Noam Chomsky On The Death Of Bin Laden

To be honest, I pretty much have my fill about the whole Bin Laden affair. This includes the revolting jingoism displayed by American politicians and establishment media such as the New York Times, as well as the ‘funny’ comics and internet memes. I wish we could turn to something else now.

Nevertheless, criticism must continue to be voiced, so here’s an op-ed by no one less than Noam Chomsky.

It’s increasingly clear that the operation was a planned assassination, multiply violating elementary norms of international law. There appears to have been no attempt to apprehend the unarmed victim, as presumably could have been done by 80 commandos facing virtually no opposition—except, they claim, from his wife, who lunged towards them. In societies that profess some respect for law, suspects are apprehended and brought to fair trial. I stress “suspects.” In April 2002, the head of the FBI, Robert Mueller, informed the press that after the most intensive investigation in history, the FBI could say no more than that it “believed” that the plot was hatched in Afghanistan, though implemented in the UAE and Germany.
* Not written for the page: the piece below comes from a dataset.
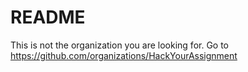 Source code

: # README
This is not the organization you are looking for. Go to https://github.com/organizations/HackYourAssignment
What they only believed in April 2002, they obviously didn’t know 8 months earlier, when Washington dismissed tentative offers by the Taliban (how serious, we do not know, because they were instantly dismissed) to extradite bin Laden if they were presented with evidence—which, as we soon learned, Washington didn’t have. Thus Obama was simply lying when he said, in his White House statement, that “we quickly learned that the 9/11 attacks were carried out by al Qaeda.”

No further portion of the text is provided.